§ **ACTION ITEM**
Nothing should appear in the answer except the line containing "## 🔒 Security Considerations" and the lines following it through the end of the listing, each given exactly.

-------------------------

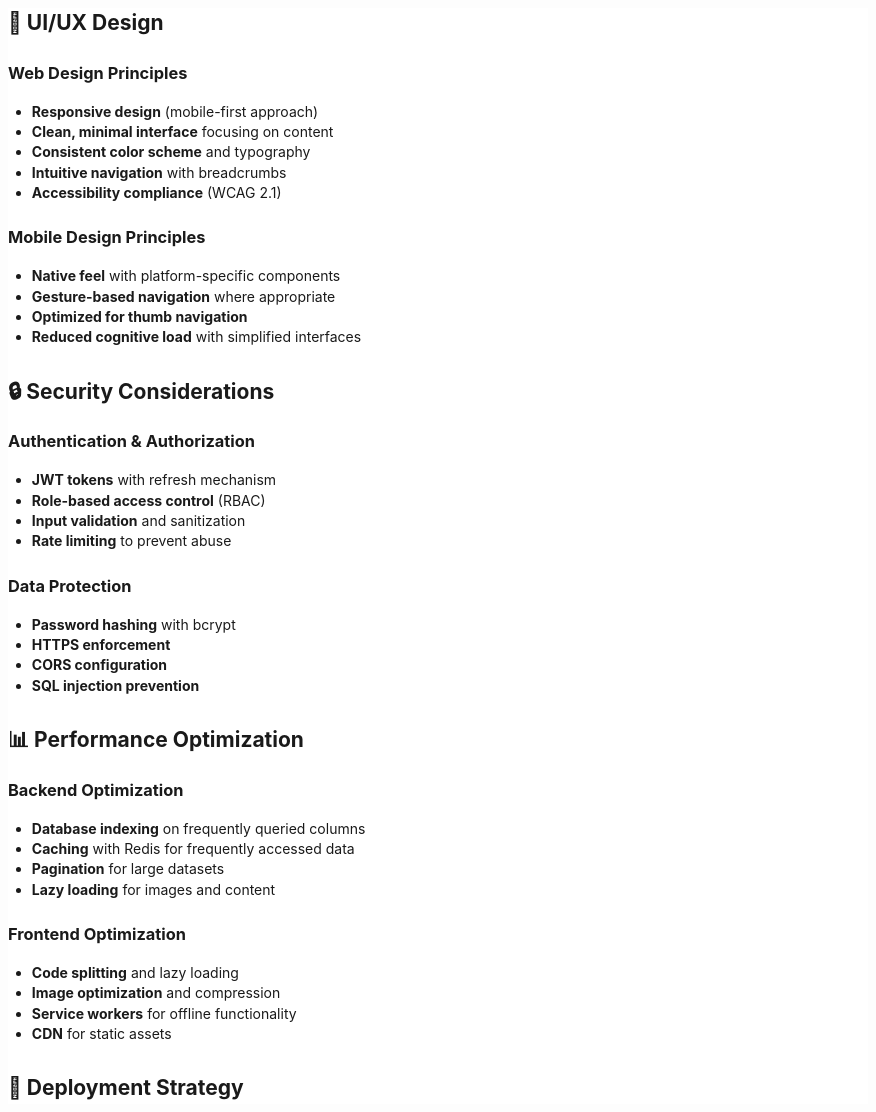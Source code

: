 ## 🎨 UI/UX Design

### Web Design Principles

- **Responsive design** (mobile-first approach)
- **Clean, minimal interface** focusing on content
- **Consistent color scheme** and typography
- **Intuitive navigation** with breadcrumbs
- **Accessibility compliance** (WCAG 2.1)

### Mobile Design Principles

- **Native feel** with platform-specific components
- **Gesture-based navigation** where appropriate
- **Optimized for thumb navigation**
- **Reduced cognitive load** with simplified interfaces

## 🔒 Security Considerations

### Authentication & Authorization

- **JWT tokens** with refresh mechanism
- **Role-based access control** (RBAC)
- **Input validation** and sanitization
- **Rate limiting** to prevent abuse

### Data Protection

- **Password hashing** with bcrypt
- **HTTPS enforcement**
- **CORS configuration**
- **SQL injection prevention**

## 📊 Performance Optimization

### Backend Optimization

- **Database indexing** on frequently queried columns
- **Caching** with Redis for frequently accessed data
- **Pagination** for large datasets
- **Lazy loading** for images and content

### Frontend Optimization

- **Code splitting** and lazy loading
- **Image optimization** and compression
- **Service workers** for offline functionality
- **CDN** for static assets

## 🚀 Deployment Strategy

-------------------------

§ **OUTPUT FOR THIS TASK**
## 🔒 Security Considerations

### Authentication & Authorization

- **JWT tokens** with refresh mechanism
- **Role-based access control** (RBAC)
- **Input validation** and sanitization
- **Rate limiting** to prevent abuse

### Data Protection

- **Password hashing** with bcrypt
- **HTTPS enforcement**
- **CORS configuration**
- **SQL injection prevention**

## 📊 Performance Optimization

### Backend Optimization

- **Database indexing** on frequently queried columns
- **Caching** with Redis for frequently accessed data
- **Pagination** for large datasets
- **Lazy loading** for images and content

### Frontend Optimization

- **Code splitting** and lazy loading
- **Image optimization** and compression
- **Service workers** for offline functionality
- **CDN** for static assets

## 🚀 Deployment Strategy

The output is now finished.